Title: Waiting
Author: Jen
Email: jenny@blue-unclouded.net
Disclaimer: Not mine, never will be.
Classification: Mitch/Terri. Set post-ep 'In the Lap of the Gods'.
Summary: Terri's mind dances round in circles late one night.

"Well, Dom thinks you're single."

Mitch's words echo in my head as I lay in bed late at night. My reply had been cool and measured.

"I am single."

But in the night's inky darkness, sleep evades me as I replay the conversation in my head, over and over. The words writhe and shift, gradually revealing hidden depths and meanings as my brain grates over them, wearing away their superficial layers.

Mitch's jealousy was sweet and harmless, but it brings up an uncomfortable issue.

What am I? In the technical sense of the word I *am* single, yet I've promised to wait for him.

Wait.

A promise that precludes any other romantic attachment. But nobody else knows. In the eyes of the world, I'm free. Unattached. Available.

But I'm not. If anybody asked to take me out, I'd find some excuse to politely refuse.

So, in the practical sense of the word, I'm *not* single.
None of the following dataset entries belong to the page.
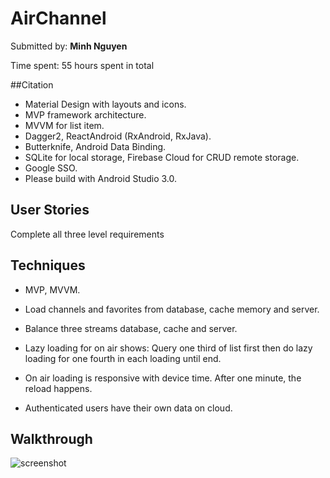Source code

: # AirChannel

Submitted by: **Minh Nguyen**

Time spent: 55 hours spent in total

##Citation
- Material Design with layouts and icons.
- MVP framework architecture.
- MVVM for list item.
- Dagger2, ReactAndroid (RxAndroid, RxJava).
- Butterknife, Android Data Binding.
- SQLite for local storage, Firebase Cloud for CRUD remote storage.
- Google SSO.
- Please build with Android Studio 3.0.

## User Stories
Complete all three level requirements

## Techniques
- MVP, MVVM.

- Load channels and favorites from database, cache memory and server.

- Balance three streams database, cache and server.

- Lazy loading for on air shows: Query one third of list first then do lazy loading for one fourth in each loading until end.

- On air loading is responsive with device time. After one minute, the reload happens.

- Authenticated users have their own data on cloud.

## Walkthrough
  ![screenshot](airchanel.gif)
I'm attached. Spoken for. Unavailable. And very willingly so.

But for what purpose? We can't have romantic candlelit dinners. He can't buy me flowers. I certainly can't curl up next to him on warm nights, waking up to the smell of him cooking breakfast next morning. For all intents and purposes, Mitch and I must appear nothing more than the close friends everybody knows us to be. Such is the peril of falling in love with a married man, albeit one whose marriage has long since crumbled.

Which brings me back full circle to the concept of being single. Is there a solid definition of single? Or is it a subjective variable, its meaning different to everyone.
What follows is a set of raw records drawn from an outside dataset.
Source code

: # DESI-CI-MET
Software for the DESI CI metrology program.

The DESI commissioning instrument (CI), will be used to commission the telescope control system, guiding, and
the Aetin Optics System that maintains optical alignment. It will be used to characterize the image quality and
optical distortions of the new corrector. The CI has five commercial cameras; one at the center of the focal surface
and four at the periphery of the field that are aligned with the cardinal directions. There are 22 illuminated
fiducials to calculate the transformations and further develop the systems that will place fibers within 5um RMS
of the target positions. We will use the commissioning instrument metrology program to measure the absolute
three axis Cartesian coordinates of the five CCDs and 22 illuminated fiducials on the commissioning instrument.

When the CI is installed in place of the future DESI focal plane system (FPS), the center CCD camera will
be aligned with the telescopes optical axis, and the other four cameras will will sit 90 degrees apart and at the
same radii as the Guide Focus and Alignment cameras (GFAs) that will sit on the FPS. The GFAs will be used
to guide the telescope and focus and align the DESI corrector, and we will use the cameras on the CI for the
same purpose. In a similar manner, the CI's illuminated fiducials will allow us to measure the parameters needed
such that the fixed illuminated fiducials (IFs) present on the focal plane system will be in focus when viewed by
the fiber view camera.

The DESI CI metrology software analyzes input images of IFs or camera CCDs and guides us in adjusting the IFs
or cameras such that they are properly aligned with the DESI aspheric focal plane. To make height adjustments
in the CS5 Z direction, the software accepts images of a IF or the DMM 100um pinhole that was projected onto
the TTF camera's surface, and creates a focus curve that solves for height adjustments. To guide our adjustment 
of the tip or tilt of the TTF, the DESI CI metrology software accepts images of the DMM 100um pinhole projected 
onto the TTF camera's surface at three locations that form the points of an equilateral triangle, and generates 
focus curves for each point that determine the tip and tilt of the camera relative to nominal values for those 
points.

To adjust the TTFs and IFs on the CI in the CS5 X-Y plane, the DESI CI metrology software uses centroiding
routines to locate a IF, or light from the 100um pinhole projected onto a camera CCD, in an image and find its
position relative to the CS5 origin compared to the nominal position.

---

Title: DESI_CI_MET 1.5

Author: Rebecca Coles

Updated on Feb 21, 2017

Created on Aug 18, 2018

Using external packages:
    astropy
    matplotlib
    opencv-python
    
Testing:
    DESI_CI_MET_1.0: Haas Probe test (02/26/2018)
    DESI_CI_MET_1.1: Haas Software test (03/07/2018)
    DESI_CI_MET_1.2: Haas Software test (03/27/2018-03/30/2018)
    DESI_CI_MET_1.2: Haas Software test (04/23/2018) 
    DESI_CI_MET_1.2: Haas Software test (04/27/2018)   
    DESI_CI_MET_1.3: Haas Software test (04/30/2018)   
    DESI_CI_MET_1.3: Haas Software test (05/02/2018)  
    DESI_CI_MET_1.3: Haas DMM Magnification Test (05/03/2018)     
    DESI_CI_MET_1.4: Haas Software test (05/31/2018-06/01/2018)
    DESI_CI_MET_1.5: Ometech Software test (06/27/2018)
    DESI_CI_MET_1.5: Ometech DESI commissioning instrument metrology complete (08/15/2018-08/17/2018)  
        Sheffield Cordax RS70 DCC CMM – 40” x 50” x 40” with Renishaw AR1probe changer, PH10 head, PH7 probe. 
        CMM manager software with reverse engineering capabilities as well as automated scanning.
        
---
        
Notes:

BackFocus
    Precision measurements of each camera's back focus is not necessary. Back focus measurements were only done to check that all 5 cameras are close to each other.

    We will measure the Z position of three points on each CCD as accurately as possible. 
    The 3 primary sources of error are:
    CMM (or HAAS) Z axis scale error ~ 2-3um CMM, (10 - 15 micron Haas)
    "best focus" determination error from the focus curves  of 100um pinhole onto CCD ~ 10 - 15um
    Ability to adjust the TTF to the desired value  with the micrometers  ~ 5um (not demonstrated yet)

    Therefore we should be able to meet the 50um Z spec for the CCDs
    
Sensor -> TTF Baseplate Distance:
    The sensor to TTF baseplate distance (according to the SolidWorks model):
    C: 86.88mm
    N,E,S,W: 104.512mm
Mitch's comment clearly suggests he does not consider me single. I see the arguments. Yet I'm not married, or even involved in any kind of active relationship. Can I honestly look at my reflection in the mirror and say "I am not single", without having to mentally append some form of justification or explanation to the statement?

"I am not single ... But Mitch and I aren't actually together..."
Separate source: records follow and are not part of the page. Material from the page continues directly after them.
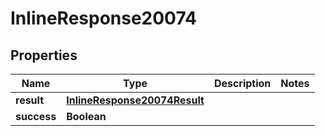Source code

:# InlineResponse20074

## Properties
Name | Type | Description | Notes
------------ | ------------- | ------------- | -------------
**result** | [**InlineResponse20074Result**](InlineResponse20074Result.md) |  | 
**success** | **Boolean** |  |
The very thought seems wrong somehow.

And yet, the very fact that this spoken agreement exists between us means that at some level, the two of us are engaged in a romantic relationship. Does the fact that the relationship is not physical make a difference? Or does the occasional stolen kiss provide basis enough?

"Well, Dom thinks you're single."

It's a statement I can't reconcile. A term I can't define. Least of all with regard to myself.

I slump deeper into the soft pillows and finally, sleep claims me.